John Augustin Daly’s widowed mother moved the family to New York City when he was still a child. In New York, Daly quickly developed an affinity for the theatre. As a young man, he participated in amateur theatrical productions where his interests led him to the behind-the-scenes world of production and direction. Before he was twenty years of age, Daly put on a production in a rented hall in Brooklyn: "The details of this performance . . . are an epitome of his later career of alternate success and failure, met with courage, resourcefulness, and unquenchable confidence" (Quinn).

Daly spent the next ten years as a dramatic critic for several periodicals, including the Sunday Courier, the Sun, the Times, the Evening Express, and the Citizen. During this time, he also began crafting his own dramatic works. Daly was known as a "carpenter of plays" in his younger days and "in all these early adventures of his Daly found young, interesting players to interpret his ideas . . . He was a wonderful teacher. Lester Wallack and A.M. Palmer hired the most finished actors they could discover; Daly made actors. Many of the stars of the next decades came from his school" (Odell 8:294). Daly’s first achievement was Leah the Forsaken, which he adapted from a German play. Daly returned to the adaptation process numerous times during his career. According to Tice Miller, "between the Civil War and the end of the century, Daly was responsible in part or whole for forty-four adaptations of French drama" (11). His first known piece of original writing was a "striking play” entitled Under the Gaslight (Odell 8:186). The play, produced at the New York Theatre in 1867, presented aspects of New York life. It also “introduced to the American stage the rescue, by the heroine, of a person bound to a railroad track in the path of an onrushing train” (Quinn).

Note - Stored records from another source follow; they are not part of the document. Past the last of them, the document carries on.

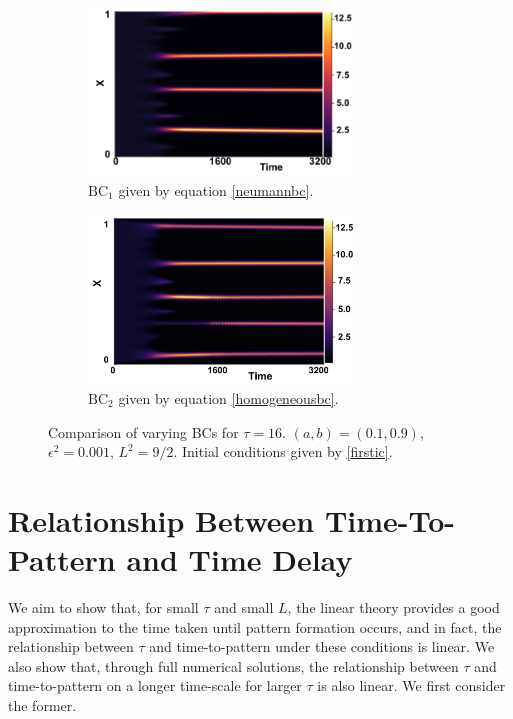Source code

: \begin{figure}[H]
    \centering
    \begin{subfigure}[t]{0.45\textwidth}
        \centering
        \includegraphics[width=7cm,height=4.5cm]{ic216.png}
        \caption{$\text{BC}_1$ given by equation \eqref{neumannbc}.}
        \label{}
    \end{subfigure}
    \hfill
    \begin{subfigure}[t]{0.45\textwidth}
        \centering
        \includegraphics[width=7cm,height=4.5cm]{bc16.png}
        \caption{$\text{BC}_2$ given by equation \eqref{homogeneousbc}.}
        \label{}
    \end{subfigure}
    \caption{Comparison of varying BCs for $\tau=16$. $(a,b)=(0.1,0.9)$, $\epsilon^2=0.001$, $L^2=9/2$. Initial conditions given by \eqref{firstic}.}
    \label{fig:bctau3}
\end{figure}

\section{Relationship Between Time-To-Pattern and Time Delay}\label{section:delaypatt}

We aim to show that, for small $\tau$ and small $L$, the linear theory provides a good approximation to the time taken until pattern formation occurs, and in fact, the relationship between $\tau$ and time-to-pattern under these conditions is linear. We also show that, through full numerical solutions, the relationship between $\tau$ and time-to-pattern on a longer time-scale for larger $\tau$ is also linear. We first consider the former.

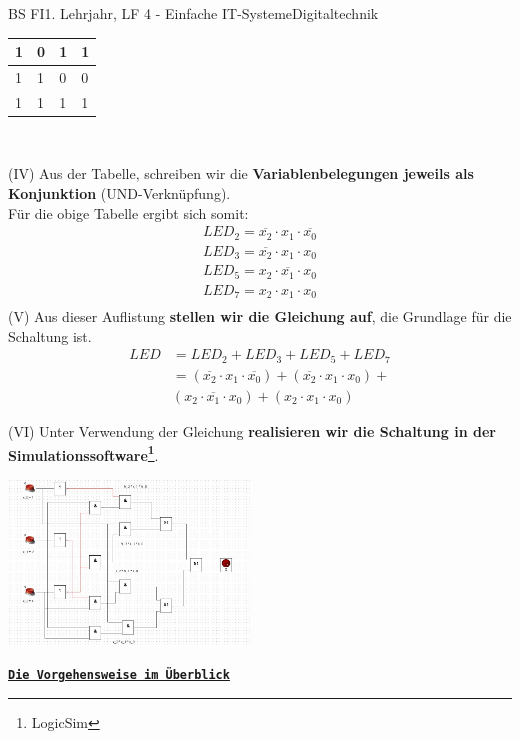 \documentclass[11pt,twocolumn,oneside,openany,headings=optiontotoc,11pt,numbers=noenddot]{article}
\begin{document}
\begin{worksheet}{BS FI}{1. Lehrjahr, LF 4 - Einfache IT-Systeme}{Digitaltechnik}
\begin{tabularx}{0.48\textwidth}{|M|M|M|M|}
			\hline
			 1 & 0 & 1 & 1\\
			 & 1 & 0 & 0\\
			\hline
			 1 & 1 & 1 & 1\\
			\hline
		\end{tabularx}\\
		\par
		(IV) Aus der Tabelle, schreiben wir die \textbf{Variablenbelegungen jeweils als Konjunktion} (UND-Verknüpfung).\\
		Für die obige Tabelle ergibt sich somit:
		\begin{align*}
			LED_2 = \overline{x_2} \cdot{} x_1 \cdot{} \overline{x_0}\\
			LED_3 = \overline{x_2} \cdot{} x_1 \cdot{} x_0\\
			LED_5 = x_2 \cdot{} \overline{x_1} \cdot{} x_0\\
			LED_7 = x_2 \cdot{} x_1 \cdot{} x_0\\
		\end{align*}
		\indent
		(V) Aus dieser Auflistung \textbf{stellen wir die Gleichung auf}, die Grundlage für die Schaltung ist.
		\begin{align*}
			LED & = LED_2 + LED_3 + LED_5 + LED_7\\
			& = (\overline{x_2} \cdot{} x_1 \cdot{} \overline{x_0}) + (\overline{x_2} \cdot{} x_1 \cdot{} x_0) +\\
			& (x_2 \cdot{} \overline{x_1} \cdot{} x_0) + (x_2 \cdot{} x_1 \cdot{} x_0)
		\end{align*}
		\par
		(VI) Unter Verwendung der Gleichung \textbf{realisieren wir die Schaltung in der Simulationssoftware\footnote{LogicSim}}.\\
		\par\noindent
		\includegraphics[width=0.48\textwidth]{../99_Bilder/prim.jpg}\\
		\par\noindent
		\texttt{\underline{\textbf{Die Vorgehensweise im Überblick}}}
		\begin{itemize}

\end{itemize}
\end{worksheet}
\end{document}

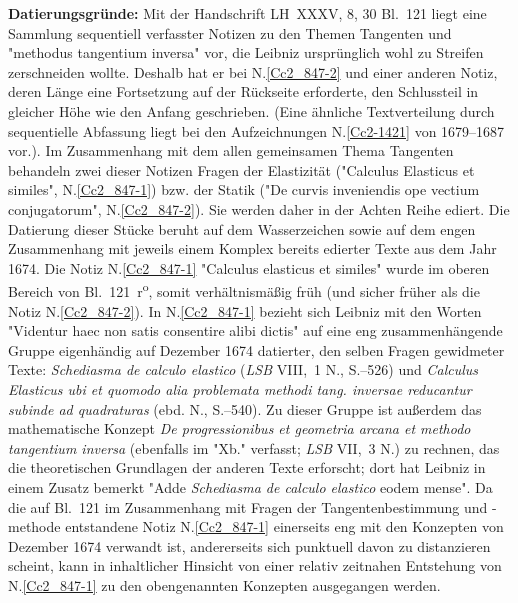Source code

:\begin{ledgroup}
\footnotesize
\pstart
\noindent
\textbf{Datierungsgründe:}
Mit der Handschrift LH~XXXV, 8, 30 Bl.~121 liegt
eine Sammlung sequentiell verfasster Notizen
zu den Themen Tangenten und "methodus tangentium inversa" vor,
die Leibniz ursprünglich wohl zu Streifen zerschneiden wollte. 
Deshalb hat er bei N.\;\ref{Cc2_847-2} und einer anderen Notiz, deren Länge eine Fortsetzung auf der Rückseite erforderte, den Schlussteil in gleicher Höhe wie den Anfang geschrieben. (Eine ähnliche Textverteilung durch sequentielle Abfassung liegt bei den Aufzeichnungen N.\;\ref{Cc2-1421} von 1679--1687 vor.).
\pend
\pstart
Im Zusammenhang mit dem allen gemeinsamen Thema Tangenten behandeln zwei dieser Notizen Fragen der Elastizität ("Calculus Elasticus et similes", N.\;\ref{Cc2_847-1}) bzw. der Statik ("De curvis inveniendis ope vectium conjugatorum", N.\;\ref{Cc2_847-2}). Sie werden daher in der Achten Reihe ediert.
\pend
\pstart
Die Datierung dieser Stücke beruht auf dem Wasserzeichen sowie auf dem engen Zusammenhang mit jeweils einem Komplex bereits edierter Texte aus dem Jahr 1674.
\pend
\pstart
Die Notiz N.\;\ref{Cc2_847-1} "Calculus elasticus et similes" wurde im oberen Bereich von Bl.~121~r\textsuperscript{o}, somit verhältnismäßig früh (und sicher früher als die Notiz N.\;\ref{Cc2_847-2}).
In N.\;\ref{Cc2_847-1} bezieht sich Leibniz mit den Worten "Videntur haec non satis consentire alibi dictis" auf eine eng zusammenhängende Gruppe eigenhändig auf Dezember 1674 datierter, den selben Fragen gewidmeter Texte: \cite{02608}\textit{Schediasma de calculo elastico} (\textit{LSB} VIII,~1 N., S.--526) und \cite{02609}\textit{Calculus Elasticus ubi et quomodo alia problemata methodi tang. inversae reducantur subinde ad quadraturas} (ebd. N., S.--540).
Zu dieser Gruppe ist außerdem das mathematische Konzept
\cite{00261}\textit{De progressionibus et geometria arcana et methodo tangentium inversa} (ebenfalls im "Xb." verfasst; \textit{LSB} VII,~3 N.) zu rechnen, das die theoretischen Grundlagen der anderen Texte erforscht; dort hat Leibniz in einem Zusatz bemerkt "Adde \textit{Schediasma de calculo elastico}  eodem mense".
\pend
\pstart
Da die auf Bl.~121 im Zusammenhang mit Fragen der Tangentenbestimmung und -methode entstandene Notiz N.\;\ref{Cc2_847-1} einerseits eng mit den Konzepten von Dezember 1674 verwandt ist, andererseits sich punktuell davon zu distanzieren scheint, kann in inhaltlicher Hinsicht von einer relativ zeitnahen Entstehung von N.\;\ref{Cc2_847-1} zu den obengenannten Konzepten ausgegangen werden.

\end{ledgroup}
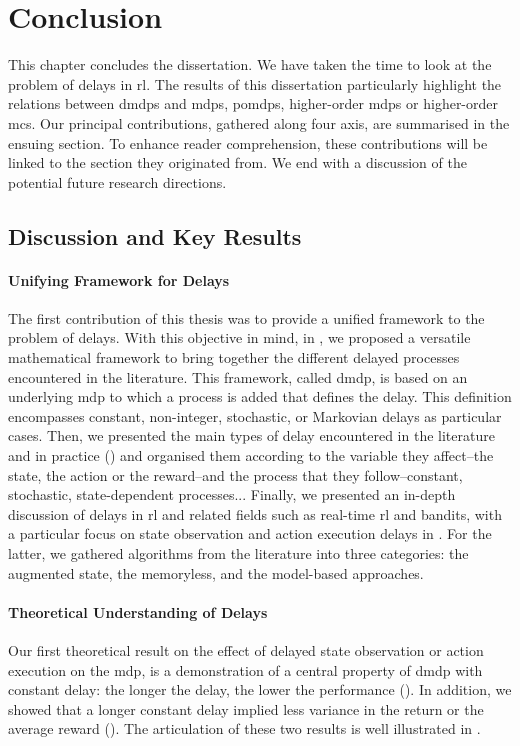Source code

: \chapter{Conclusion}
\label{chap:conclusion}

This chapter concludes the dissertation. 
We have taken the time to look at the problem of delays in \gls{rl}.
The results of this dissertation particularly highlight the relations between \glspl{dmdp} and \glspl{mdp}, \glspl{pomdp}, higher-order \glspl{mdp} or higher-order \glspl{mc}.
Our principal contributions, gathered along four axis, are summarised in the ensuing section. 
To enhance reader comprehension, these contributions will be linked to the section they originated from.
We end with a discussion of the potential future research directions.

\section{Discussion and Key Results}
\subsubsection{Unifying Framework for Delays}
The first contribution of this thesis was to provide a unified framework to the problem of delays.
With this objective in mind, in , we proposed a versatile mathematical framework to bring together the different delayed processes encountered in the literature. 
This framework, called \gls{dmdp}, is based on an underlying \gls{mdp} to which a process is added that defines the delay.
This definition encompasses constant, non-integer, stochastic, or Markovian delays as particular cases. 
Then, we presented the main types of delay encountered in the literature and in practice () and organised them according to the variable they affect--the state, the action or the reward--and the process that they follow--constant, stochastic, state-dependent processes...
Finally, we presented an in-depth discussion of delays in \gls{rl} and related fields such as real-time \gls{rl} and bandits, with a particular focus on state observation and action execution delays in .
For the latter, we gathered algorithms from the literature into three categories: the augmented state, the memoryless, and the model-based approaches.

\subsubsection{Theoretical Understanding of Delays}
Our first theoretical result on the effect of delayed state observation or action execution on the \gls{mdp}, is a demonstration of a central property of \gls{dmdp} with constant delay: the longer the delay, the lower the performance ().
In addition, we showed that a longer constant delay implied less variance in the return or the average reward (). 
The articulation of these two results is well illustrated in .

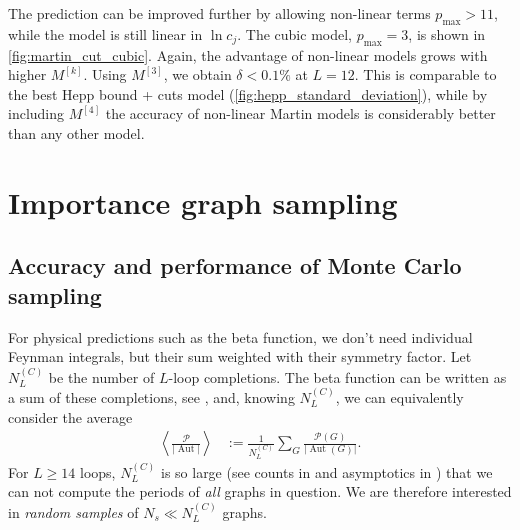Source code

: \documentclass[12pt]{article}
\numberwithin{equation}{section}
\newcommand{\abs}[1]{\lvert #1 \rvert}
\newcommand{\period}{\mathcal P}
\newcommand{\Aut}{\operatorname{Aut}}
\begin{document}
The prediction can be improved further by allowing non-linear terms  $p_\text{max}>11$, while the model is still linear in $\ln c_j $. The cubic model, $p_\text{max}=3$, is shown in \cref{fig:martin_cut_cubic}. Again, the advantage of non-linear models grows with higher $M^{[k]}$. Using $M^{[3]}$,   we obtain $\delta<0.1\%$ at $L=12$. This is comparable to the best Hepp bound + cuts model (\cref{fig:hepp_standard_deviation}), while by including $M^{[4]}$ the accuracy of non-linear Martin models is considerably better than any other model. 


























\FloatBarrier

\newpage


\section{Importance graph sampling}\label{sec:sampling}


\subsection{Accuracy and performance of Monte Carlo sampling}\label{sec:accuracy_performance}
For physical predictions such as the beta function, we don't need individual Feynman integrals, but their sum  weighted with their symmetry factor. 
Let $N_L^{(C)}$ be the number of $L$-loop completions. The beta function can be written as a sum of these completions, see \cite{panzer_hepp_2022}, and, knowing $N_L^{(C)}$, we can equivalently consider the average
\begin{align}\label{PAut_average}
	\left \langle\frac{ \period}{\abs{\Aut}} \right \rangle &:= \frac{1}{N_L^{(C)}} \sum_G\frac{ \period(G)}{\abs{\Aut(G)}}.
\end{align}
For $L \geq 14$ loops, $N_L^{(C)}$ is so large (see counts in \cite{balduf_statistics_2023} and asymptotics in \cite{borinsky_renormalized_2017}) that we can not compute the periods of \emph{all} graphs in question. We are therefore interested in \emph{random samples} of $N_s\ll N_L^{(C)}$ graphs. 
\end{document}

Daly’s direct connection to Pfaff’s is untenable, but we do know that he worked with known Pfaff’s members and associates. The actor and theatre manager was mentioned as one of the Bohemians at Pfaff's "gossiped" about by Rufus B. Wilson (476-480). In 1869, Daly leased the Fifth Avenue Theatre and established his own acting company. William Winter’s wife, Lizzie, performed in this theater company during 1870-1871, for which she was paid $40.00 per week (T. Miller 76, 170). During that season, Daly produced Divorce, which opened on September 5, 1871 and ran for two hundred nights (Quinn). Daly’s success with the Fifth Avenue Theatre ended when it burned down on January 1, 1873. He did not, however, allow the loss to hinder him; he quickly leased the New York Theatre and within three weeks he re-opened it as Daly’s Fifth Avenue Theatre. During this time he worked with Edwin Booth during at the new Fifth Avenue Theatre after December 1873 ("The Life of Augustin Daly"). He went on to produce Roughing It, based on the stories of Bret Harte and Mark Twain, and Pique, one of his most popular plays. Daly took charge of the "spacious and expensive Grand Opera House" working with fellow actor and Pfaffian associate, John Brougham (“The Life of Augustin Daly”).

In the 1880s, Daly and his company made several trips, first to England--where he presented his adaptation of Colley Cibber’s She Would and She Would Not with great success--and later to Germany and France. His reputation in the theater world was so great that Tennyson asked Daly to adapt The Foresters for a stage performance. Daly returned to London in 1893 and opened a theater there. His production of Twelfth Night ran for one hundred nights. Daly died during a business trip to Paris on June 7, 1899. William Winter was named in the New York Times article covering Daly’s funeral as pallbearer and names Rose Eytinge as one in attendance during the funeral procession ("Augustin Daly's Funeral").